Arturo Barreda
Arturo Barreda

Reputation: 43

Objective C vs Swift math operations

Performing the following operation in Objective-C and Swift returns different results:

With an input of 23492.4852,

Objective-C function:

+ (double)funTest:(double)a {
    return a - (int) a / 360 * 360;
}

returns 92.48521

Swift function:

class func funTest(a: Double) -> Double {
    return a - Double(Int(a)) / 360 * 360
}

returns 0.48521

Does anybody know why the difference?

Upvotes: 3

Views: 169

Answers (3)

CRD
CRD

Reputation: 53000

Does anybody know why the difference?

You've just made a simple grouping error.

As you figured out both Objective-C and Swift require a cast when converting from a floating-point value to an integer one, so you have written (int)a for the former and Int(a) for the latter.

You have also understood that converting from an integer to a floating-point value differs in the two languages, in Objective-C (and C and lots of other languages) the conversion is implicit whereas in Swift it is explicit.

The only mistake you have made is in parsing the Objective-C and hence producing the wrong Swift or you've simply mis-typed the Swift.

In arithmetic expressions operators are evaluated according to a priority, relevant to your problem casts bind tightly to the following expression, multiplication and division is done next, then addition and subtraction. What this means is your Objective-C:

a - (int) a / 360 * 360

is parsed as:

a - (double) ( (int) a / 360 * 360 )

note that the (double) cast applies to the result of the expression (int) a / 360 * 360. What you've written in Swift is:

a - Double(Int(a)) / 360 * 360

which isn't the same, here the cast only applies to Int(a). What you should have written is:

a - Double(Int(a) / 360 * 360)

which applies the cast to Int(a) / 360 * 360 just as the Objective-C does.
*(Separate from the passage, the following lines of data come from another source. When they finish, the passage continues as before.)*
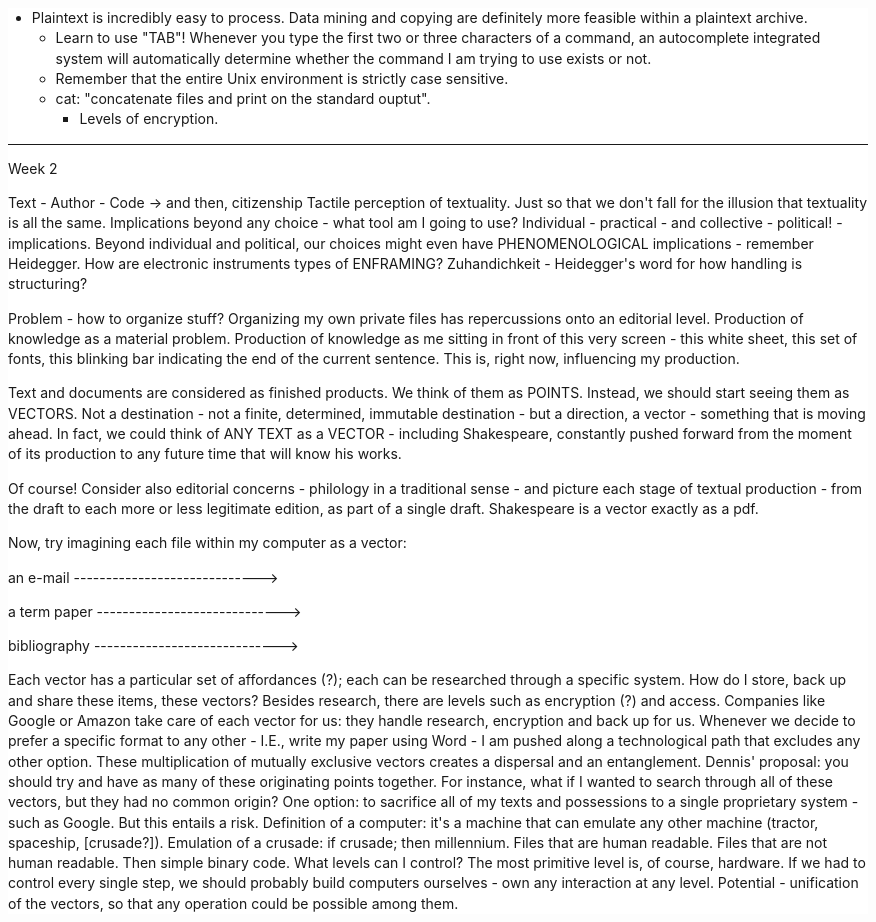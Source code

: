 - Plaintext is incredibly easy to process. Data mining and copying are definitely more feasible within a plaintext archive.
	- Learn to use "TAB"! Whenever you type the first two or three characters of a command, an autocomplete integrated system will automatically determine whether the command I am trying to use exists or not.
	- Remember that the entire Unix environment is strictly case sensitive.
	- cat: "concatenate files and print on the standard ouptut".
		- Levels of encryption.

-----------------------------------------------------------------------------------

Week 2

Text - Author - Code -> and then, citizenship
Tactile perception of textuality. Just so that we don't fall for the illusion that textuality is all the same.
Implications beyond any choice - what tool am I going to use? Individual - practical - and collective - political! - implications.
Beyond individual and political, our choices might even have PHENOMENOLOGICAL implications - remember Heidegger.
How are electronic instruments types of ENFRAMING? Zuhandichkeit - Heidegger's word for how handling is structuring?

Problem - how to organize stuff? Organizing my own private files has repercussions onto an editorial level. Production of knowledge as a material problem. Production of knowledge as me sitting in front of this very screen - this white sheet, this set of fonts, this blinking bar indicating the end of the current sentence. This is, right now, influencing my production.

Text and documents are considered as finished products. We think of them as POINTS. Instead, we should start seeing them as VECTORS. Not a destination - not a finite, determined, immutable destination - but a direction, a vector - something that is moving ahead. In fact, we could think of ANY TEXT as a VECTOR - including Shakespeare, constantly pushed forward from the moment of its production to any future time that will know his works.

Of course! Consider also editorial concerns - philology in a traditional sense - and picture each stage of textual production - from the draft to each more or less legitimate edition, as part of a single draft. Shakespeare is a vector exactly as a pdf.

Now, try imagining each file within my computer as a vector:

an e-mail
----------------------------->

a term paper
----------------------------->

bibliography
----------------------------->

Each vector has a particular set of affordances (?); each can be researched through a specific system. How do I store, back up and share these items, these vectors? Besides research, there are levels such as encryption (?) and access. Companies like Google or Amazon take care of each vector for us: they handle research, encryption and back up for us.
Whenever we decide to prefer a specific format to any other - I.E., write my paper using Word - I am pushed along a technological path that excludes any other option.
These multiplication of mutually exclusive vectors creates a dispersal and an entanglement.
Dennis' proposal: you should try and have as many of these originating points together. For instance, what if I wanted to search through all of these vectors, but they had no common origin?
One option: to sacrifice all of my texts and possessions to a single proprietary system - such as Google. But this entails a risk.
Definition of a computer: it's a machine that can emulate any other machine (tractor, spaceship, [crusade?]).
Emulation of a crusade: if	crusade; then	millennium.
Files that are human readable. Files that are not human readable. Then simple binary code. What levels can I control? The most primitive level is, of course, hardware. If we had to control every single step, we should probably build computers ourselves - own any interaction at any level.
Potential - unification of the vectors, so that any operation could be possible among them.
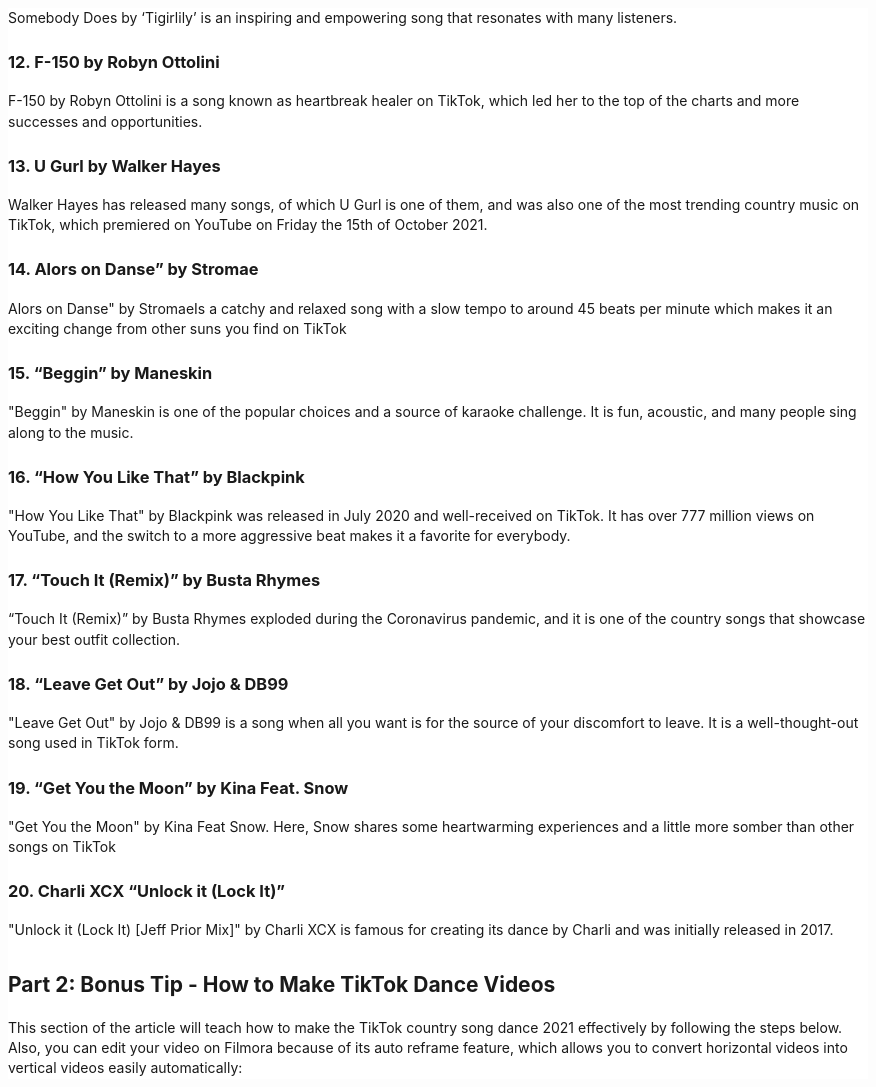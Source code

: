 Somebody Does by ‘Tigirlily’ is an inspiring and empowering song that resonates with many listeners.

### 12\. F-150 by Robyn Ottolini

F-150 by Robyn Ottolini is a song known as heartbreak healer on TikTok, which led her to the top of the charts and more successes and opportunities.

### 13\. U Gurl by Walker Hayes

Walker Hayes has released many songs, of which U Gurl is one of them, and was also one of the most trending country music on TikTok, which premiered on YouTube on Friday the 15th of October 2021.

### 14\. Alors on Danse” by Stromae

Alors on Danse" by StromaeIs a catchy and relaxed song with a slow tempo to around 45 beats per minute which makes it an exciting change from other suns you find on TikTok

### 15\. “Beggin” by Maneskin

"Beggin" by Maneskin is one of the popular choices and a source of karaoke challenge. It is fun, acoustic, and many people sing along to the music.

### 16\. “How You Like That” by Blackpink

"How You Like That" by Blackpink was released in July 2020 and well-received on TikTok. It has over 777 million views on YouTube, and the switch to a more aggressive beat makes it a favorite for everybody.

### 17\. “Touch It (Remix)” by Busta Rhymes

“Touch It (Remix)” by Busta Rhymes exploded during the Coronavirus pandemic, and it is one of the country songs that showcase your best outfit collection.

### 18\. “Leave Get Out” by Jojo & DB99

"Leave Get Out" by Jojo & DB99 is a song when all you want is for the source of your discomfort to leave. It is a well-thought-out song used in TikTok form.

### 19\. “Get You the Moon” by Kina Feat. Snow

"Get You the Moon" by Kina Feat Snow. Here, Snow shares some heartwarming experiences and a little more somber than other songs on TikTok

### 20\. Charli XCX **“Unlock it (Lock It)”**

"Unlock it (Lock It) \[Jeff Prior Mix\]" by Charli XCX is famous for creating its dance by Charli and was initially released in 2017.

## Part 2: Bonus Tip - How to Make TikTok Dance Videos

This section of the article will teach how to make the TikTok country song dance 2021 effectively by following the steps below. Also, you can edit your video on Filmora because of its auto reframe feature, which allows you to convert horizontal videos into vertical videos easily automatically:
With that correction in both languages the multiplication and division all operate on integers, and integer division is truncating (e.g. 9 / 4 is 2 not 2.25). With the misplaced parenthesis in Swift the multiplication and division all operate on floating-point values.

TL;DR: You just misplaced a parenthesis.

HTH

Upvotes: 1

Code Different
Code Different

Reputation: 93161

The difference is integer vs. floating point division. In integer division, the fractional part is ignored. Some quick examples are 1 / 2 = 0 or 2 / 3 = 0 but 1.0 / 2.0 = 0.5 and 2.0 / 3.0 = 0.67.

Let's break down how your code works in both languages:

Objective-C

Assuming a = 23492.4852:

a - (int) a / 360 * 360 = a - ((int) a) / 360 * 360
                        = a - 23492 / 360 * 360     // integer division
                        = a - 65 * 360
                        = 23492.4852 - 23400
                        = 92.4852

Objective-C inherits type promotion rules from C, which can be a lot to remember.

Swift

Assuming a = 23492.4852:

a - Double(Int(a)) / 360 * 360 = a - Double(23492) / 360 * 360  // floating point division
                               = a - 65.2556 * 360
                               = a - 23492
                               = 23492.4852 - 23492
                               = 0.4852

In both cases, the compiler has some leeways in interpreting the literal constant of 360: it can be seen an int or double.

  • I don't know the exact internal workings of the ObjC compiler. You just have to be careful when mixing numeric types in C.
  • Swift tries to prevent this confusion by forcing all operands to be of the same data type. Since a is Double, the only way to interpret 360 is that it must also be a Double.

Upvotes: 3

uti0mnia
uti0mnia

Reputation: 394

It's due to how the compilers see the numbers. Notice in swift you had to explicitly cast a into a double after casting it to an Int? The swift compiler sees the entire expression as Doubles so when you do Double(Int(a)) / 360 * 360 you're getting 23492 / 360 * 360 = 65.25555... * 360 = 23492.4852. However, in C/C++/Obj-C etc it sees that 23492 / 360 as an int division giving 23492 / 360 * 360 = 65 * 360 = 23400. And that's where the 90 comes from (from the loss of precision when dividing 2 ints in C.